Tanto terrorismo psicologico, spesso funereo, da una parte e dall’altra. Chi sostiene il raddoppio, però, avrebbe dovuto usare di più l’arma della razionalità, senza lasciarsi trascinare nella girandola dell’emotività con messaggi tipo “la nonnina piangente”.

Proviamo allora a fare un esercizio di logica.

RISANAMENTO OBBLIGATORIO

La premessa è che, comunque, il traforo andrà risanato. Non per far passare i camion europei di nuova generazione, e nemmeno per dare un po’ di lavoro allo studio dell’ingegner Giovanni Lombardi, papà del senatore Filippo (come qualcuno ha detto in campagna), ma perché dopo 40 anni ha problemi strutturali. E fra 40 anni sarà necessario un nuovo risanamento.

Per risanare il traforo bisognerà chiuderlo per almeno tre anni consecutivi. In alternativa si potrà diluire la chiusura su nove anni, riaprendo la galleria, per esempio, durante l’estate. Provate a immaginare nove anni di disagi. Effetti sull’economia? Sul turismo? Sulla nostra vita quotidiana? Facilmente immaginabili…

Si potrebbe rinviare il risanamento al 2035, anziché iniziarlo una decina di anni prima, mettendoci qualche toppa. Ma siamo nel 2016 e al 2035 mancano “solo” 19 anni, che passeranno in fretta. Vogliamo ancora prenderci il tempo per pensarci su? Pensiamo di averne?
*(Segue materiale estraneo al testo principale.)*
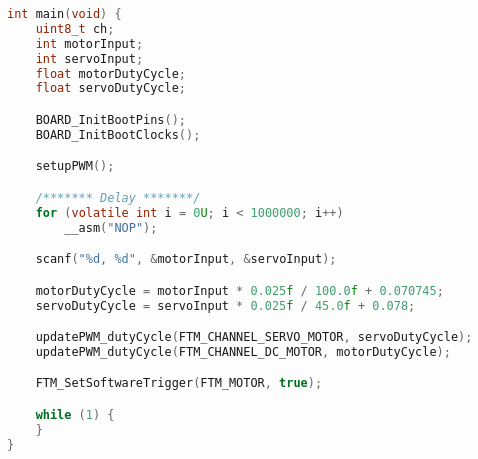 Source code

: \begin{lstlisting}[language=c,caption=Problem 1 main, label=list:p1]
int main(void) {
    uint8_t ch;
    int motorInput;
    int servoInput;
    float motorDutyCycle;
    float servoDutyCycle;

    BOARD_InitBootPins();
    BOARD_InitBootClocks();

    setupPWM();

    /******* Delay *******/
    for (volatile int i = 0U; i < 1000000; i++)
        __asm("NOP");

    scanf("%d, %d", &motorInput, &servoInput);

    motorDutyCycle = motorInput * 0.025f / 100.0f + 0.070745;
    servoDutyCycle = servoInput * 0.025f / 45.0f + 0.078;

    updatePWM_dutyCycle(FTM_CHANNEL_SERVO_MOTOR, servoDutyCycle);
    updatePWM_dutyCycle(FTM_CHANNEL_DC_MOTOR, motorDutyCycle);

    FTM_SetSoftwareTrigger(FTM_MOTOR, true);

    while (1) {
    }
}
\end{lstlisting} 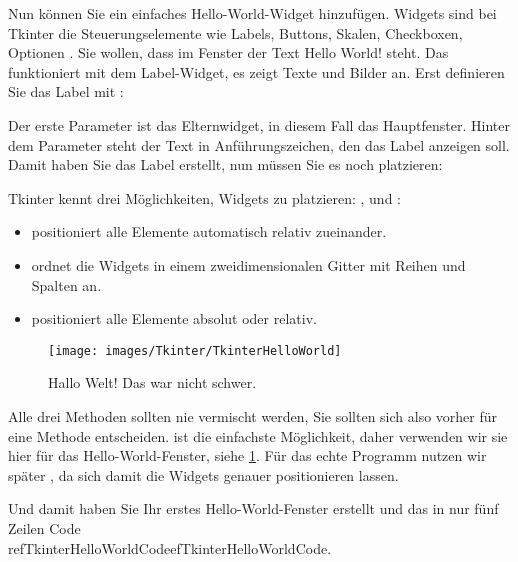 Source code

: Nun können Sie ein einfaches Hello-World-Widget hinzufügen. Widgets sind bei Tkinter die Steuerungselemente wie Labels, Buttons, Skalen, Checkboxen, Optionen . Sie wollen, dass im Fenster der Text Hello World! steht. Das funktioniert mit dem Label-Widget, es zeigt Texte und Bilder an. Erst definieren Sie das Label mit :

\medskip


\medskip

Der erste Parameter ist das Elternwidget, in diesem Fall das Hauptfenster. Hinter dem Parameter  steht der Text in Anführungszeichen, den das Label anzeigen soll. Damit haben Sie das Label erstellt, nun müssen Sie es noch platzieren:

\medskip



\medskip

Tkinter kennt drei Möglichkeiten, Widgets zu platzieren: ,  und :

\begin{itemize}
    \item {} positioniert alle Elemente automatisch relativ zueinander.
    \item {} ordnet die Widgets in einem zweidimensionalen Gitter mit Reihen und Spalten an.
    \item {} positioniert alle Elemente absolut oder relativ.
\end{itemize}


\begin{figure}
    \texttt{[image: images/Tkinter/TkinterHelloWorld]}
    \caption{Hallo Welt! Das war nicht schwer.} \label{TkinterHelloWorld}
\end{figure}


Alle drei Methoden sollten nie vermischt werden, Sie sollten sich also vorher für eine Methode entscheiden.  ist die einfachste Möglichkeit, daher verwenden wir sie hier für das Hello-World-Fenster, siehe \ref{TkinterHelloWorld}. Für das echte Programm nutzen wir später , da sich damit die Widgets genauer positionieren lassen.

Und damit haben Sie Ihr erstes Hello-World-Fenster erstellt und das in nur fünf Zeilen Code \\ref{TkinterHelloWorldCode}ef{TkinterHelloWorldCode}.

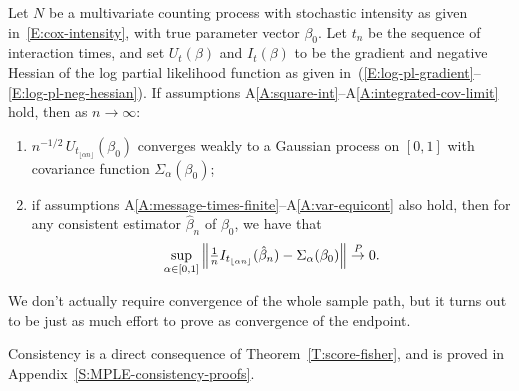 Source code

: \documentclass[final]{statsoc}
\begin{document}
\begin{theorem}\label{T:score-fisher}
    Let $N$ be a multivariate counting process with stochastic
    intensity as given in~\eqref{E:cox-intensity}, with true parameter
    vector $\beta_0$.  Let $t_n$ be the sequence of interaction times,
    and set $U_t(\beta)$ and $I_t(\beta)$ to
    be the gradient and negative Hessian of the log partial likelihood
    function
    as given in~(\ref{E:log-pl-gradient}--\ref{E:log-pl-neg-hessian}).  If
    assumptions A\ref{A:square-int}--A\ref{A:integrated-cov-limit} hold, then
    as $n \to \infty$:
    \begin{enumerate}
        \item \label{I:score-part}
        $n^{-1/2} \, U_{t_{\lfloor \alpha n \rfloor}}(\beta_0)$
        converges weakly to a Gaussian process on $[0,1]$ with
        covariance function $\Sigma_\alpha(\beta_0)$;

        \item \label{I:fisher-part}
        if assumptions
        A\ref{A:message-times-finite}--A\ref{A:var-equicont} also hold, then for any consistent
        estimator $\hat \beta_n$ of $\beta_0$,
        we have that
        \[
            \sup_{\alpha \in [0,1]}
            \left\|
                \tfrac{1}{n}
                I_{t_{\lfloor \alpha n \rfloor}}(\hat \beta_{n})
                -
                \Sigma_\alpha(\beta_0)
            \right\|
            \overset{\mathit{P}}{\to}
            0.
        \]
    \end{enumerate}
\end{theorem}

\noindent
We don't actually require convergence of the whole sample path, but
it turns out to be just as much effort to prove as convergence of the
endpoint.

Consistency is a direct consequence of Theorem~\ref{T:score-fisher},
and is proved in Appendix~\ref{S:MPLE-consistency-proofs}.
\end{document}
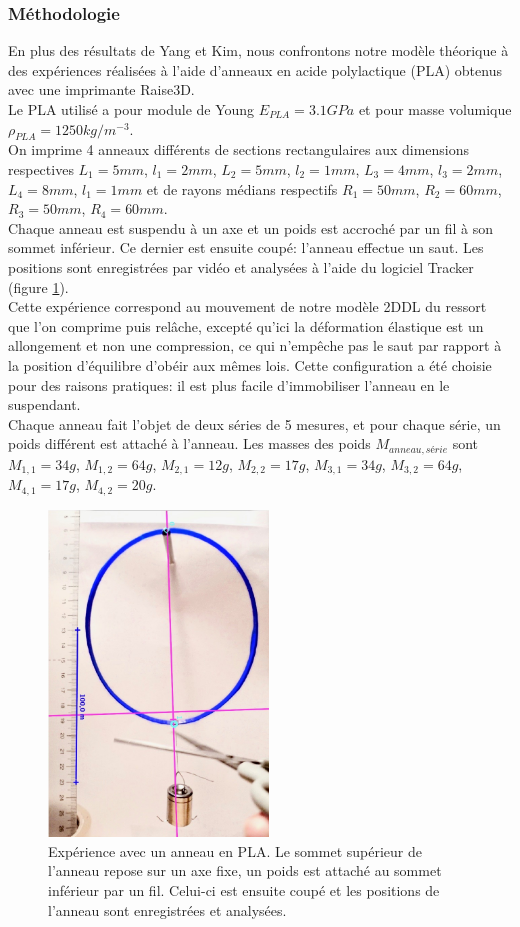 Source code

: \subsubsection{Méthodologie}
En plus des résultats de Yang et Kim, nous confrontons notre modèle théorique à des expériences réalisées à l'aide d'anneaux en acide polylactique (PLA) obtenus avec une imprimante Raise3D. \\
Le PLA utilisé a pour module de Young $E_{PLA}=3.1 GPa$ et pour masse volumique $\rho_{PLA}=1250 kg/m^{-3}$. \\
On imprime 4 anneaux différents de sections rectangulaires aux dimensions respectives $L_1=5mm$, $l_1=2mm$, $L_2=5mm$, $l_2=1mm$, $L_3=4mm$, $l_3=2mm$, $L_4=8mm$, $l_1=1mm$ et de rayons médians respectifs $R_1=50mm$, $R_2=60mm$, $R_3=50mm$, $R_4=60mm$. \\
Chaque anneau est suspendu à un axe et un poids est accroché par un fil à son sommet inférieur. Ce dernier est ensuite coupé: l'anneau effectue un saut. Les positions sont enregistrées par vidéo et analysées à l'aide du logiciel Tracker (figure \ref{fig:expsaut}). \\
Cette expérience correspond au mouvement de notre modèle 2DDL du ressort que l'on comprime puis relâche, excepté qu'ici la déformation élastique est un allongement et non une compression, ce qui n'empêche pas le saut par rapport à la position d'équilibre d'obéir aux mêmes lois. Cette configuration a été choisie pour des raisons pratiques: il est plus facile d'immobiliser l'anneau en le suspendant. \\
Chaque anneau fait l'objet de deux séries de 5 mesures, et pour chaque série, un poids différent est attaché à l'anneau. Les masses des poids $M_{anneau,série}$ sont $M_{1,1}=34g$, $M_{1,2}=64g$, $M_{2,1}=12g$, $M_{2,2}=17g$, $M_{3,1}=34g$, $M_{3,2}=64g$, $M_{4,1}=17g$, $M_{4,2}=20g$. \\

\begin{figure}[htb]
\centering
\includegraphics[width=2.3in]{images_2ddl/jumpexp.jpg}
\caption{Expérience avec un anneau en PLA. Le sommet supérieur de l'anneau repose sur un axe fixe, un poids est attaché au sommet inférieur par un fil. Celui-ci est ensuite coupé et les positions de l'anneau sont enregistrées et analysées.}
\label{fig:expsaut}
\end{figure}


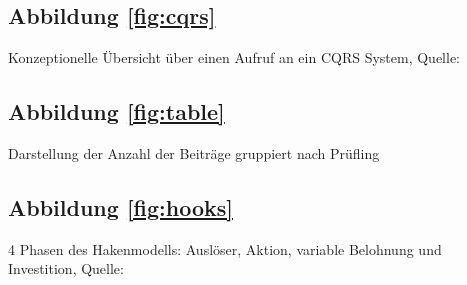 \subsection*{Abbildung \ref{fig:cqrs}}
Konzeptionelle Übersicht über einen Aufruf an ein CQRS System, Quelle: \cite{Fowler2011}

\subsection*{Abbildung \ref{fig:table}}
Darstellung der Anzahl der Beiträge gruppiert nach Prüfling

\subsection*{Abbildung \ref{fig:hooks}}
4 Phasen des Hakenmodells: Auslöser, Aktion, variable Belohnung und Investition, Quelle: \cite[S. 9]{Eyal2014}
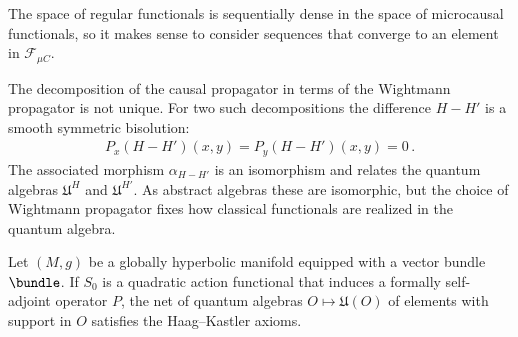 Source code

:    The space of regular functionals is sequentially dense in the space of microcausal functionals, so it makes sense to consider sequences that converge to an element in $\mathcal{F}_{\mu C}$.
    \begin{remark}
        The decomposition of the causal propagator in terms of the Wightmann propagator is not unique. For two such decompositions the difference $H-H'$ is a smooth symmetric bisolution:
        \begin{gather}
            P_x(H-H')(x,y) = P_y(H-H')(x,y)=0\,.
        \end{gather}
        The associated morphism $\alpha_{H-H'}$ is an isomorphism and relates the quantum algebras $\mathfrak{U}^H$ and $\mathfrak{U}^{H'}$. As abstract algebras these are isomorphic, but the choice of Wightmann propagator fixes how classical functionals are realized in the quantum algebra.
    \end{remark}

    \begin{property}
        Let $(M,g)$ be a globally hyperbolic manifold equipped with a vector bundle $\bundle$. If $S_0$ is a quadratic action functional that induces a formally self-adjoint operator $P$, the net of quantum algebras $O\mapsto\mathfrak{U}(O)$ of elements with support in $O$ satisfies the Haag--Kastler axioms.
    \end{property}

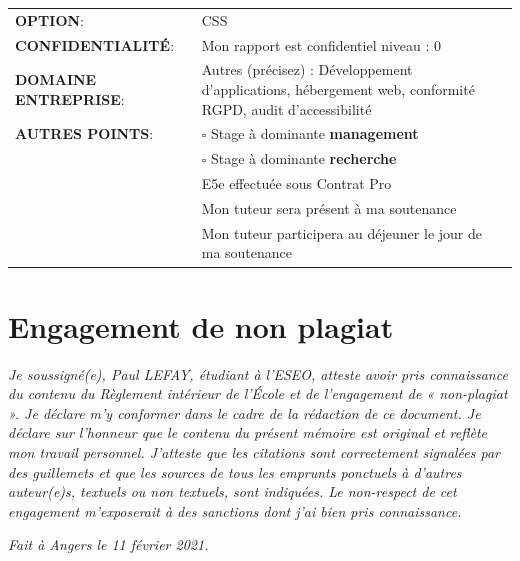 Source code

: \documentclass[12pt]{article}
\begin{document}
\begin{center}
	\begin{tabular}{ m{5cm} m{11.5cm} }
	\textbf{OPTION}: &  \mbox{\ooalign{$\checkmark$\cr\hidewidth$\square$\hidewidth\cr}} CSS  \\
    \textbf{CONFIDENTIALITÉ}:  & Mon rapport est confidentiel niveau : \mbox{\ooalign{$\checkmark$\cr\hidewidth$\square$\hidewidth\cr}} 0 \\
    \textbf{DOMAINE ENTREPRISE}: & \mbox{\ooalign{$\checkmark$\cr\hidewidth$\square$\hidewidth\cr}} Autres (précisez) : Développement d'applications, hébergement web, conformité RGPD, audit d'accessibilité \\
    \textbf{AUTRES POINTS}: &  $\square$ Stage à dominante \textbf{management} \\
                             &  $\square$ Stage à dominante \textbf{recherche} \\
                             & \mbox{\ooalign{$\checkmark$\cr\hidewidth$\square$\hidewidth\cr}} E5e effectuée sous Contrat Pro \\
                             &  \mbox{\ooalign{$\checkmark$\cr\hidewidth$\square$\hidewidth\cr}} Mon tuteur sera présent à ma soutenance \\
                             &  \mbox{\ooalign{$\checkmark$\cr\hidewidth$\square$\hidewidth\cr}} Mon tuteur participera au déjeuner le jour de ma soutenance \\
\end{tabular}
\end{center}

\newpage
\section*{Engagement de non plagiat}
\textit{Je soussigné(e), Paul LEFAY, étudiant à l'\gls{ESEO}, atteste avoir pris connaissance du contenu du Règlement intérieur de l'École et de l'engagement de « non-plagiat ». 
Je déclare m'y conformer dans le cadre de la rédaction de ce document. 
Je déclare sur l'honneur que le contenu du présent mémoire est original et reflète mon travail personnel. 
J'atteste que les citations sont correctement signalées par des guillemets et que les sources de tous les emprunts ponctuels à d'autres auteur(e)s, textuels ou non textuels, sont indiquées. 
Le non-respect de cet engagement m'exposerait à des sanctions dont j'ai bien pris connaissance.}

\textit{Fait à Angers le 11 février 2021.}
\end{document}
Gli anni passano, veloci come i giorni. E noi continuiamo a pensare, valutare, riflettere...

TEMPI STRETTI

Se il 28 febbraio il popolo approverà il raddoppio, il cantiere inizierà non prima del 2020 e, per ben che vada, la seconda galleria non sarà pronta prima del 2027. A quel punto, tra il 2028 e il 2030 potrebbe essere risanato l’attuale traforo, convogliando il traffico nella nuova canna. Questa è la tabella di marcia ideale, ma non mancheranno ricorsi e opposizioni, quindi…

L’ALTERNATIVA AL RADDOPPIO

L’alternativa è chiudere il traforo per tre anni consecutivi, o diluire la chiusura su nove, costruendo due stazioni di trasbordo dei camion dalla strada alla ferrovia. Ma dove? Nessun comune, né a nord né a sud, vuole quegli ecomostri sul proprio territorio, con tutto il caos che ne conseguirebbe. Sembra un po’ la storia dell’inceneritore: “Fatelo, fatelo, basta che non sia a casa nostra!”.

I COSTI

Una stima ottimistica indica che la costruzione delle stazioni di trasbordo e la relativa gestione del traffico costerebbero circa un miliardo di franchi (buttati al vento), al quale va aggiutno il costo del risanamento, contro i 2 miliardi e 800 milioni della seconda canna (somma che comprende anche i lavori di risanamento).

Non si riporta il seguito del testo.